Lidah Naga
Shohifur Ridho Ilahi
Pada
malam tanggal lima belas kalender jawa, saat bulan melingkar sempurna, kami:
aku, Kumala, dan Eko mendatangi rumah Mbah Satrawi di kampung Temor Songai yang
terletak di kaki Bukit Selatan. kata warga, Mbah Satrawi adalah orang sakti
mandraguna. Karena didorong rasa ingin tahu maka kami putuskan untuk menemuinya
meski rumahnya sangat jauh. Aku bersyukur karena bulan purnama datang pada saat
yang tepat, yaitu ketika kami mendatangi rumah Mbah Satrawi. Sungguh, jalan
menuju rumahnya sangat curam, kami harus melalui sebuah bukit setelah bertarung
melawan ketakutan di hutan pohon jati yang konon hutan itu dihuni oleh binatang
buas dan hantu-hantu.
Untuk
sampai kerumah lelaki tua itu kami harus menempuh perjalanan selama dua hari
tiga malam. Mbah Satrawi hanya mau ditemui pada malam hari sebelum jam 12 tepat
tanggal lima belas kalender jawa, dimana saat bulan melingkar ranum. Maka kami
mengatur waktu agar ketika sampai di rumahnya tepat pada malam hari.
………o0o………
Di atas tikar pandan yang sudah lapuk dan dan
penuh lubang itu, Mbah Satrawi duduk bersila dengan badan tegap, mulutnya komat
kamit, gerahamnya keras muncul tenggelam mengikuti irama mulutnya, entah mantra
apa yang sedang dibacanya. Sedangkan tangannya terkepal kuat sehingga urat-urat
lengannya bertonjolan. Sepertinya Mbah Satrawi sedang bertarung melawan makhluk
halus. Oh, tidak, lelaki tua dengan kumis melintang itu tidak sedang bertarung
dengan makhluk halus tapi dia sedang melakukan ritual baku yang wajib dilakukan
setiap malam agar ilmu yang telah dikuasainya tidak hilang. Tidak lupa sebilah
keris dicelupkan ke dalam air tujuh
sumber yang ditaburi bunga tujuh rupa, kemudian keris itu dikeringkan dengan
asap dupa. Hampir saja Kumala pingsan karena tidak tahan dengan bau dupa yang
menyengat itu. “Baunya seperti bangkai orang mati bunuh diri, benar-benar beda
dari bau dupa punya nenekku.” Ucap Kumala sambil menutup hidungnya dengan sapu
tangan kecil karena tidak kuat menahan pusing.
Disetiap
dinding rumahnya menggantung bermacam-macam aksesoris, ada keris, pedang,
parang, tengkorak manusia, dan cemeti yang panjangnya tujuh meter, “ cemeti ini
adalah warisan dari guruku. Kalian tahu, dia tidak makan apa-apa kecuali bunga
tujuh rupa? Itu pun makannya sekali dalam satu bulan, yaitu pada saat bulan
purnama tiba. Namanya Ki Bujur Kerreh. Mendengar namanya saja siapa yang tidak
takut, seperti bukan nama orang. Ki Bujur hidup selama dua ratus lima puluh
tahun. Aku Tanya, siapa orang saat ini yang umurnya menandingi umur guruku itu?

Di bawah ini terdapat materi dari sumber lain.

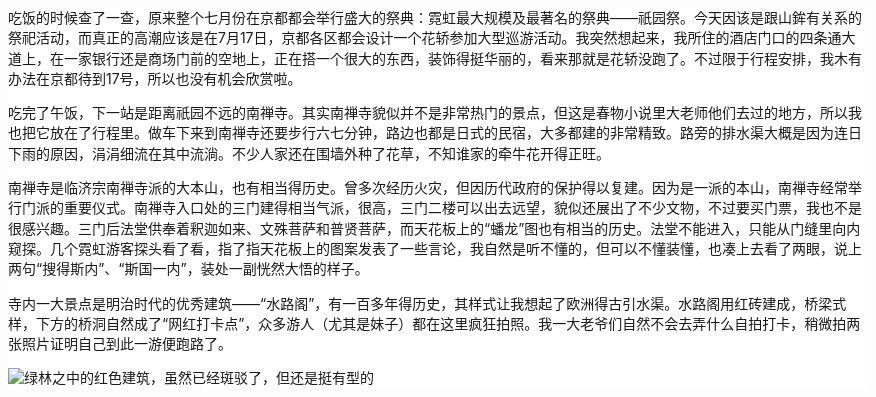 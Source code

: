 吃饭的时候查了一查，原来整个七月份在京都都会举行盛大的祭典：霓虹最大规模及最著名的祭典——祇园祭。今天因该是跟山鉾有关系的祭祀活动，而真正的高潮应该是在7月17日，京都各区都会设计一个花轿参加大型巡游活动。我突然想起来，我所住的酒店门口的四条通大道上，在一家银行还是商场门前的空地上，正在搭一个很大的东西，装饰得挺华丽的，看来那就是花轿没跑了。不过限于行程安排，我木有办法在京都待到17号，所以也没有机会欣赏啦。

吃完了午饭，下一站是距离祇园不远的南禅寺。其实南禅寺貌似并不是非常热门的景点，但这是春物小说里大老师他们去过的地方，所以我也把它放在了行程里。做车下来到南禅寺还要步行六七分钟，路边也都是日式的民宿，大多都建的非常精致。路旁的排水渠大概是因为连日下雨的原因，涓涓细流在其中流淌。不少人家还在围墙外种了花草，不知谁家的牵牛花开得正旺。

南禅寺是临济宗南禅寺派的大本山，也有相当得历史。曾多次经历火灾，但因历代政府的保护得以复建。因为是一派的本山，南禅寺经常举行门派的重要仪式。南禅寺入口处的三门建得相当气派，很高，三门二楼可以出去远望，貌似还展出了不少文物，不过要买门票，我也不是很感兴趣。三门后法堂供奉着釈迦如来、文殊菩萨和普贤菩萨，而天花板上的“蟠龙”图也有相当的历史。法堂不能进入，只能从门缝里向内窥探。几个霓虹游客探头看了看，指了指天花板上的图案发表了一些言论，我自然是听不懂的，但可以不懂装懂，也凑上去看了两眼，说上两句“搜得斯内”、“斯国一内”，装处一副恍然大悟的样子。

寺内一大景点是明治时代的优秀建筑——“水路阁”，有一百多年得历史，其样式让我想起了欧洲得古引水渠。水路阁用红砖建成，桥梁式样，下方的桥洞自然成了“网红打卡点”，众多游人（尤其是妹子）都在这里疯狂拍照。我一大老爷们自然不会去弄什么自拍打卡，稍微拍两张照片证明自己到此一游便跑路了。

<img src="pic/DSC07563.JPG" width=800 title="绿林之中的红色建筑，虽然已经斑驳了，但还是挺有型的">
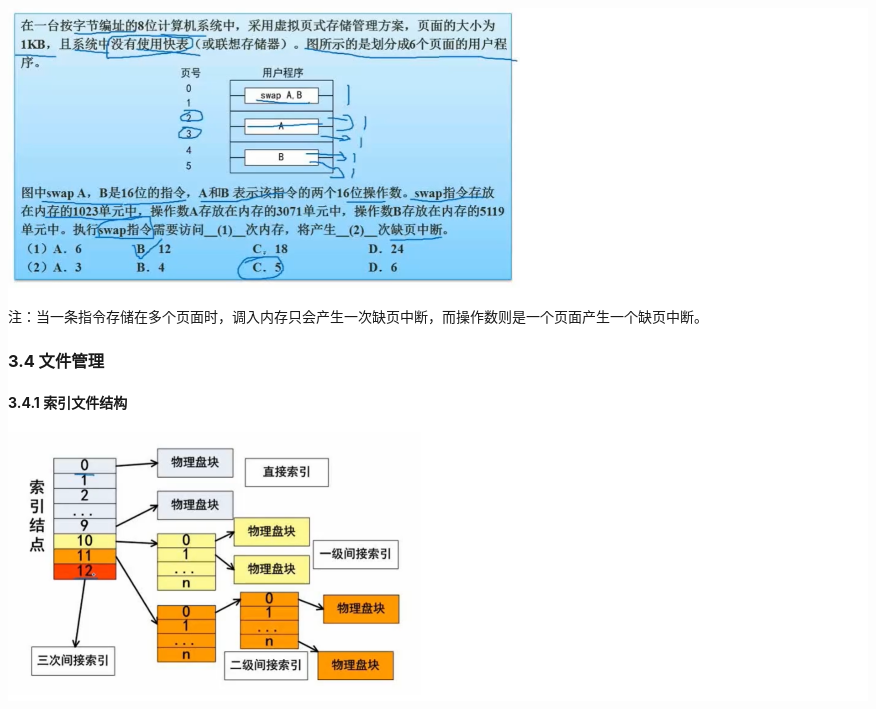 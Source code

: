 <img src="./img/a310359b5c598659b0b487e3ea96616.png" alt="a310359b5c598659b0b487e3ea96616" style="zoom:50%;" />

注：当一条指令存储在多个页面时，调入内存只会产生一次缺页中断，而操作数则是一个页面产生一个缺页中断。

### 3.4 文件管理

#### 3.4.1 索引文件结构

<img src="./img/9819418ff97e4a4a04911f05c89505a.png" alt="9819418ff97e4a4a04911f05c89505a" style="zoom:50%;" />
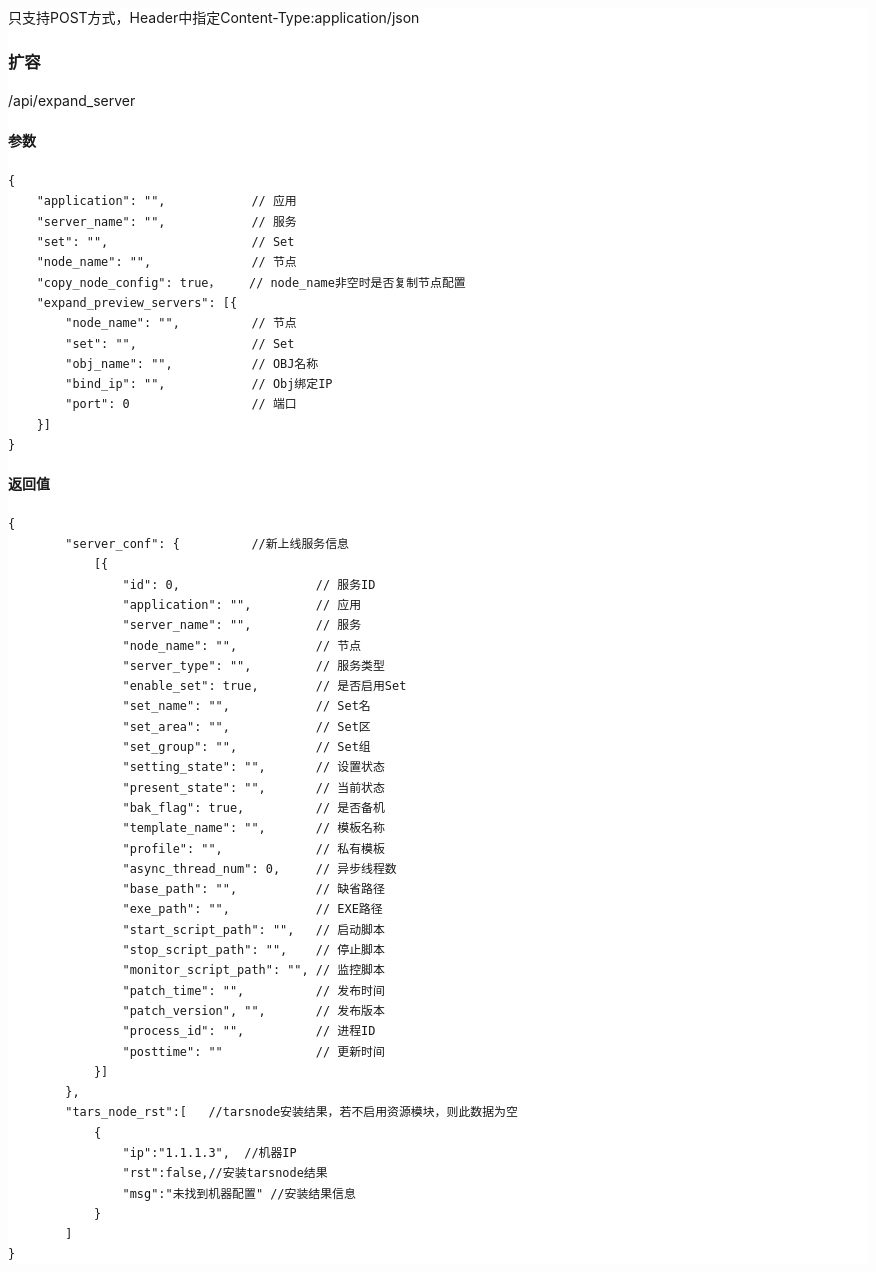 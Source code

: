 只支持POST方式，Header中指定Content-Type:application/json

### <a id="expand"></a>扩容

/api/expand\_server

#### 参数

```text
{
    "application": "",            // 应用
    "server_name": "",            // 服务
    "set": "",                    // Set
    "node_name": "",              // 节点
    "copy_node_config": true，    // node_name非空时是否复制节点配置
    "expand_preview_servers": [{
        "node_name": "",          // 节点
        "set": "",                // Set
        "obj_name": "",           // OBJ名称
        "bind_ip": "",            // Obj绑定IP
        "port": 0                 // 端口
    }]
}
```

#### 返回值

```text
{
		"server_conf": {          //新上线服务信息  
			[{                                  
				"id": 0,                   // 服务ID
				"application": "",         // 应用
				"server_name": "",         // 服务
				"node_name": "",           // 节点
				"server_type": "",         // 服务类型
				"enable_set": true,        // 是否启用Set
				"set_name": "",            // Set名
				"set_area": "",            // Set区
				"set_group": "",           // Set组
				"setting_state": "",       // 设置状态
				"present_state": "",       // 当前状态
				"bak_flag": true,          // 是否备机
				"template_name": "",       // 模板名称
				"profile": "",             // 私有模板
				"async_thread_num": 0,     // 异步线程数
				"base_path": "",           // 缺省路径
				"exe_path": "",            // EXE路径
				"start_script_path": "",   // 启动脚本
				"stop_script_path": "",    // 停止脚本
				"monitor_script_path": "", // 监控脚本
				"patch_time": "",          // 发布时间
				"patch_version", "",       // 发布版本
				"process_id": "",          // 进程ID
				"posttime": ""             // 更新时间
			}]
		},
		"tars_node_rst":[   //tarsnode安装结果，若不启用资源模块，则此数据为空
			{
				"ip":"1.1.1.3",  //机器IP
				"rst":false,//安装tarsnode结果
				"msg":"未找到机器配置" //安装结果信息
			}
		]
}
``` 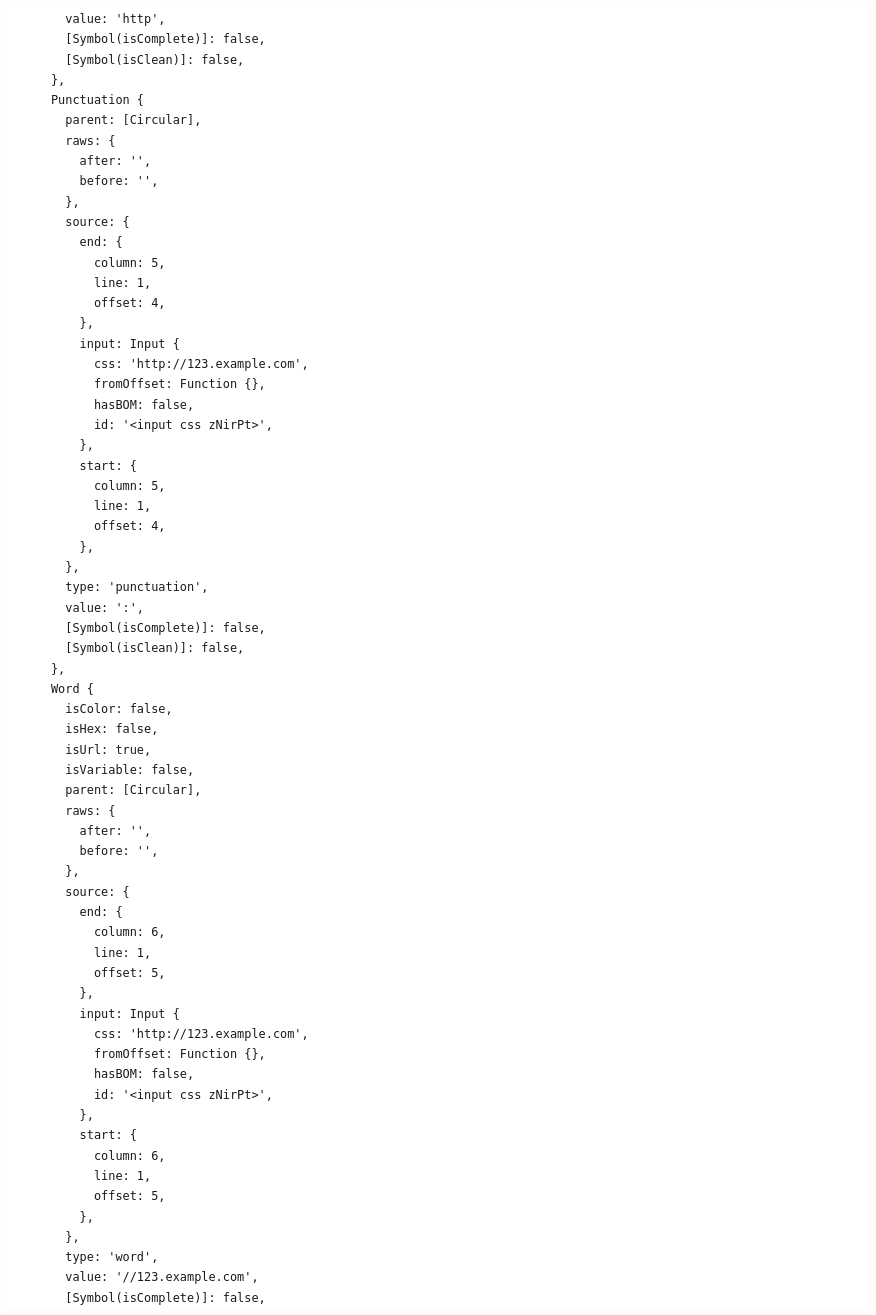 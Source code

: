             value: 'http',
            [Symbol(isComplete)]: false,
            [Symbol(isClean)]: false,
          },
          Punctuation {
            parent: [Circular],
            raws: {
              after: '',
              before: '',
            },
            source: {
              end: {
                column: 5,
                line: 1,
                offset: 4,
              },
              input: Input {
                css: 'http://123.example.com',
                fromOffset: Function {},
                hasBOM: false,
                id: '<input css zNirPt>',
              },
              start: {
                column: 5,
                line: 1,
                offset: 4,
              },
            },
            type: 'punctuation',
            value: ':',
            [Symbol(isComplete)]: false,
            [Symbol(isClean)]: false,
          },
          Word {
            isColor: false,
            isHex: false,
            isUrl: true,
            isVariable: false,
            parent: [Circular],
            raws: {
              after: '',
              before: '',
            },
            source: {
              end: {
                column: 6,
                line: 1,
                offset: 5,
              },
              input: Input {
                css: 'http://123.example.com',
                fromOffset: Function {},
                hasBOM: false,
                id: '<input css zNirPt>',
              },
              start: {
                column: 6,
                line: 1,
                offset: 5,
              },
            },
            type: 'word',
            value: '//123.example.com',
            [Symbol(isComplete)]: false, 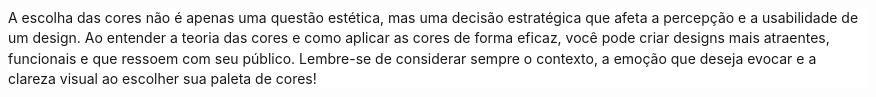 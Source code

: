 A escolha das cores não é apenas uma questão estética, mas uma decisão estratégica que afeta a percepção e a usabilidade de um design. Ao entender a teoria das cores e como aplicar as cores de forma eficaz, você pode criar designs mais atraentes, funcionais e que ressoem com seu público. Lembre-se de considerar sempre o contexto, a emoção que deseja evocar e a clareza visual ao escolher sua paleta de cores!
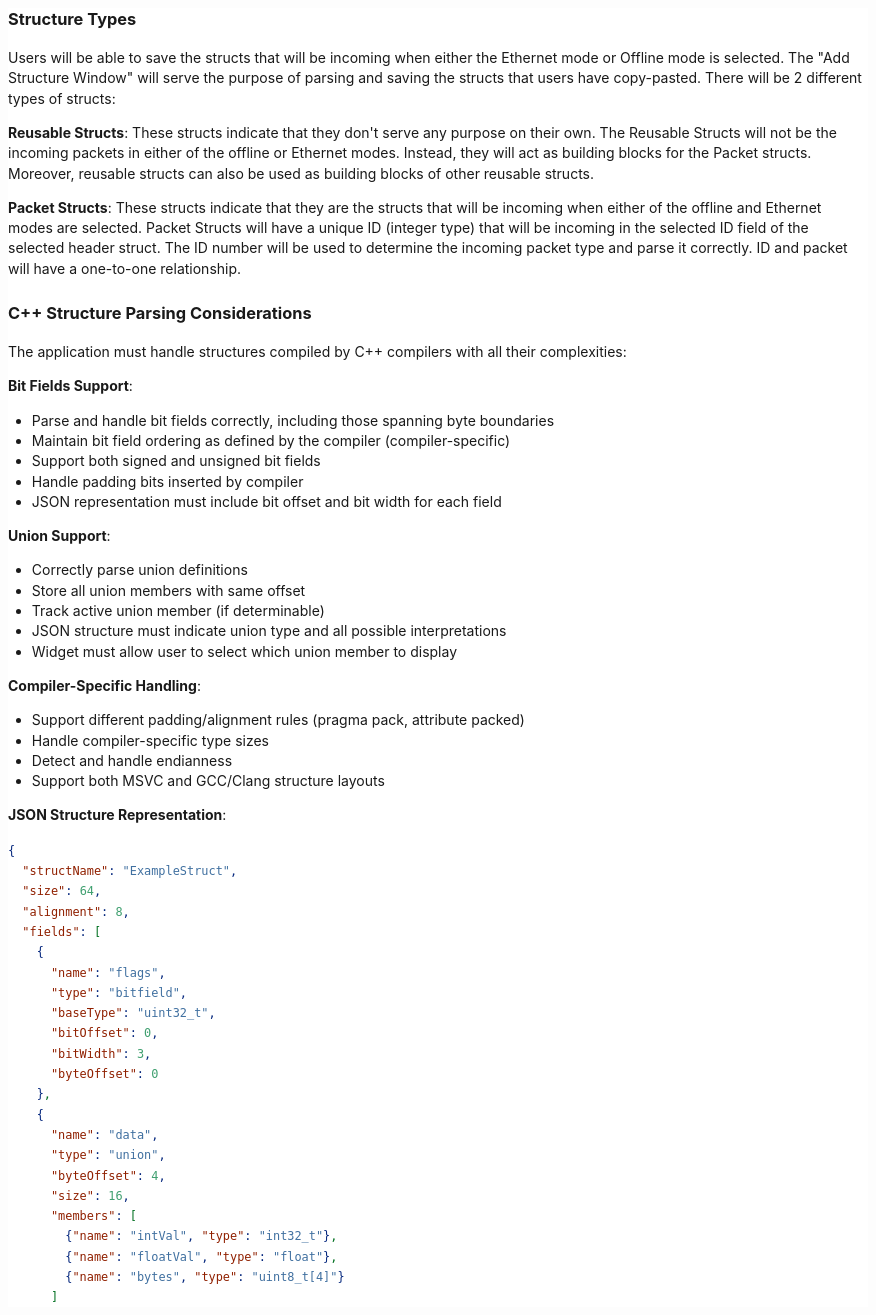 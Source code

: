 ### Structure Types

Users will be able to save the structs that will be incoming when either the Ethernet mode or Offline mode is selected. The "Add Structure Window" will serve the purpose of parsing and saving the structs that users have copy-pasted. There will be 2 different types of structs:

**Reusable Structs**: These structs indicate that they don't serve any purpose on their own. The Reusable Structs will not be the incoming packets in either of the offline or Ethernet modes. Instead, they will act as building blocks for the Packet structs. Moreover, reusable structs can also be used as building blocks of other reusable structs.

**Packet Structs**: These structs indicate that they are the structs that will be incoming when either of the offline and Ethernet modes are selected. Packet Structs will have a unique ID (integer type) that will be incoming in the selected ID field of the selected header struct. The ID number will be used to determine the incoming packet type and parse it correctly. ID and packet will have a one-to-one relationship.

### C++ Structure Parsing Considerations

The application must handle structures compiled by C++ compilers with all their complexities:

**Bit Fields Support**:
- Parse and handle bit fields correctly, including those spanning byte boundaries
- Maintain bit field ordering as defined by the compiler (compiler-specific)
- Support both signed and unsigned bit fields
- Handle padding bits inserted by compiler
- JSON representation must include bit offset and bit width for each field

**Union Support**:
- Correctly parse union definitions
- Store all union members with same offset
- Track active union member (if determinable)
- JSON structure must indicate union type and all possible interpretations
- Widget must allow user to select which union member to display

**Compiler-Specific Handling**:
- Support different padding/alignment rules (pragma pack, attribute packed)
- Handle compiler-specific type sizes
- Detect and handle endianness
- Support both MSVC and GCC/Clang structure layouts

**JSON Structure Representation**:
```json
{
  "structName": "ExampleStruct",
  "size": 64,
  "alignment": 8,
  "fields": [
    {
      "name": "flags",
      "type": "bitfield",
      "baseType": "uint32_t",
      "bitOffset": 0,
      "bitWidth": 3,
      "byteOffset": 0
    },
    {
      "name": "data",
      "type": "union",
      "byteOffset": 4,
      "size": 16,
      "members": [
        {"name": "intVal", "type": "int32_t"},
        {"name": "floatVal", "type": "float"},
        {"name": "bytes", "type": "uint8_t[4]"}
      ]
```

Tidak ada! Hampir seluruh hidupnya dihabiskan di dalam gua yang dihuni ribuan
kelekawar. Ya, dia berkawan dengan kelelawar sebelum aku menemuinya dan dibai’at
menjadi muridnya. ” Ucapnya saat ditanya oleh kami. Giginya yang tidak teratur
dan hitam-hitam membuat kami merasa mual dan ingin muntah. Lantas Mbah Satrawi
tertawa cekikikan.
“Apakah
Ki Bujur Kerreh sudah mati Mbah? Kalau mati dimana makamnya? ” tanyaku
kemudian.
Mbah
Satrawi diam lantas kembali tertawa cekikikan. Tawa yang sangat lama sekali, hampir
tiga menit. Setiap pertanyaan yang kami ajukan akan dijawab setelah hampir tiga
menit dia tertawa.
“Aku
tidak begitu yakin guruku itu sudah mati, karena sampai hari ini aku masih
belum tahu dimana makamnya meski sudah bertahun-tahun aku mencarinya.”
Sesaat
Mbah Satrawi termenung, seperti merasakan kehilangan yang amat teramat
menyakitkan. Kami diam memperhatikan. Tidak berani mengganggu. Barangkali
pikiran Mbah Satrawi saat ini sedang terlempar ke berapa puluh-puluh tahun yang
lalu, dimana saat dia sedang menimba
ilmu kanuragan pada Ki bujur Kerreh. Barangkali juga sebuah kerinduan yang dia
rasakan, dan kini rindu itu menjadi semacam mimpi yang tiada kunjung jadi
kenyataan.
“Kapan
terakhir kalinya Mbah Satrawi bertemu dengan Ki Bujur Kerreh?” Tanya Kumala
kemudian setelah Mbah Satrawi terlihat agak tenang.
“Tujuh
puluh tahun yang lalu. Ketika umur Mbah mau menginjak dua puluh lima tahun.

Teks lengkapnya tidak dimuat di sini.